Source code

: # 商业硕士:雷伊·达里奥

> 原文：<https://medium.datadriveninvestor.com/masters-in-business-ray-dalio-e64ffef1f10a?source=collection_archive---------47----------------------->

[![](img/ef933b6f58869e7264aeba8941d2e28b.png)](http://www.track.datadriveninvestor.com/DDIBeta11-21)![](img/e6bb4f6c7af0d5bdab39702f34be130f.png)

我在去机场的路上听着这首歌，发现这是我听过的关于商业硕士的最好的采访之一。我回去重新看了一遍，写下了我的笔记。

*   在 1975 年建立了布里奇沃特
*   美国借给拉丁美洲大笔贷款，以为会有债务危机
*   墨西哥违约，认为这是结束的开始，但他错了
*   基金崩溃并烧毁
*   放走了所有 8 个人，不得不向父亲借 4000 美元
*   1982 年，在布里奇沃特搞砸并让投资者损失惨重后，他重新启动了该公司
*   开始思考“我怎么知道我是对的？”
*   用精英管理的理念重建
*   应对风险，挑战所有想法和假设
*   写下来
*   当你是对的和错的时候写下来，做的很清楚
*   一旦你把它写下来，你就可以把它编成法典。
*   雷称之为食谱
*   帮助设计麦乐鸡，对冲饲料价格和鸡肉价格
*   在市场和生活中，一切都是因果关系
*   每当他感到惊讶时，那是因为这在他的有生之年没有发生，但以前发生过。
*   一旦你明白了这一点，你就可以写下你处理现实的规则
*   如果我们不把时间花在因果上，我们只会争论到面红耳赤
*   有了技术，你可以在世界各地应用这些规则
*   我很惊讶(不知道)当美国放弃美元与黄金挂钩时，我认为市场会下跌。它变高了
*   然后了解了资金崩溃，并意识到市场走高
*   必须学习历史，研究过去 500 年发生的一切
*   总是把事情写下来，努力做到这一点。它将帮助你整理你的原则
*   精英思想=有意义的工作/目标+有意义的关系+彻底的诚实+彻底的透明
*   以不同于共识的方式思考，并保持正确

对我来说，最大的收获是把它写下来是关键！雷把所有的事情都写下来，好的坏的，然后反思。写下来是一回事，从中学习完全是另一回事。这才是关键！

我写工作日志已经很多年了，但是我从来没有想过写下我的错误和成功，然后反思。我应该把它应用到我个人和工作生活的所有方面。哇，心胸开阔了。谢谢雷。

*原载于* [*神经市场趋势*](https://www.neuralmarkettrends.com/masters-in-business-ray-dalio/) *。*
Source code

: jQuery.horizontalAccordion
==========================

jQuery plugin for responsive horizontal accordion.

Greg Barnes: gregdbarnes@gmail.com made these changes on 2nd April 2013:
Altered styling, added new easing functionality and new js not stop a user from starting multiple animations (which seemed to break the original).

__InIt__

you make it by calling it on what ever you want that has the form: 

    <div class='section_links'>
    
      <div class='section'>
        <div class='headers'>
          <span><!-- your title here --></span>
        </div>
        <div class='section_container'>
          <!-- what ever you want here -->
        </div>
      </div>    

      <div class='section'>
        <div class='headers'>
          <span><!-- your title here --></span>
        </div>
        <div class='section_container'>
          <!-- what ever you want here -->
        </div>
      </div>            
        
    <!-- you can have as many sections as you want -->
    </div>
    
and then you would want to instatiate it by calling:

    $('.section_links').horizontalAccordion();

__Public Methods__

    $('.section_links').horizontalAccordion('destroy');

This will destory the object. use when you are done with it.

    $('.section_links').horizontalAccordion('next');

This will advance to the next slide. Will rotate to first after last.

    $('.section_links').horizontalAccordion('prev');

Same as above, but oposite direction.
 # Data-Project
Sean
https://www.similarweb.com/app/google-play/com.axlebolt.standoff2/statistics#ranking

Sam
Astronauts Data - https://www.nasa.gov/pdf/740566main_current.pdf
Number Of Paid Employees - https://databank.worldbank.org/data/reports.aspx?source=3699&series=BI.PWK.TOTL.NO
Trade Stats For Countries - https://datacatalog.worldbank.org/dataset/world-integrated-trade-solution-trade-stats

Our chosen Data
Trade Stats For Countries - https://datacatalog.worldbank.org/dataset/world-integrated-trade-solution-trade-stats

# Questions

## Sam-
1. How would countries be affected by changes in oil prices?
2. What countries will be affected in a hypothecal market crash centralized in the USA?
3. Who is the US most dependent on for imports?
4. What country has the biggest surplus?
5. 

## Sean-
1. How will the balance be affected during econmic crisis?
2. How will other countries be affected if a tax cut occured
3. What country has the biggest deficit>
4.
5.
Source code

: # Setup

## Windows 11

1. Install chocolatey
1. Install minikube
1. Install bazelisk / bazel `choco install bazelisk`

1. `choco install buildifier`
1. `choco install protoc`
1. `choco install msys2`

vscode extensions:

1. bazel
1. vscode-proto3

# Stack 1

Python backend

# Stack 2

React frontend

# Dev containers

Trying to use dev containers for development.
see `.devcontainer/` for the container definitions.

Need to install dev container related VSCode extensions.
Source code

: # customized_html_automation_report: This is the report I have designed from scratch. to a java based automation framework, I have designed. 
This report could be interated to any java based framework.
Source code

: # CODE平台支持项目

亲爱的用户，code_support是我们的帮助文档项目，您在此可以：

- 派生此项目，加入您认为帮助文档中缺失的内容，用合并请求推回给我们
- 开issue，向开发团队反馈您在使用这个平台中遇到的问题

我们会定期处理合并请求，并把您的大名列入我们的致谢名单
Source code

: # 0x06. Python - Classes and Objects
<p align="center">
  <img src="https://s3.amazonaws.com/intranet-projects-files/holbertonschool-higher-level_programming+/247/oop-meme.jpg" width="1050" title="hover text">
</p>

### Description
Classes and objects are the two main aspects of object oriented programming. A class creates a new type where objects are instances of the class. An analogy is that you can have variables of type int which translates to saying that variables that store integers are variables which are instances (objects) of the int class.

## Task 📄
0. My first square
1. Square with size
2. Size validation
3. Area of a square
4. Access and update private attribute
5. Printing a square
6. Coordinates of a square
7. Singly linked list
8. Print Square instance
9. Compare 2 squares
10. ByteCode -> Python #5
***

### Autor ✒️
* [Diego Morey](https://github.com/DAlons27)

-=-=-

■ **Work item**: If a line above includes the string "would", pick it out.

■ **Solution to the problem**:
and then you would want to instatiate it by calling:
1. How would countries be affected by changes in oil prices?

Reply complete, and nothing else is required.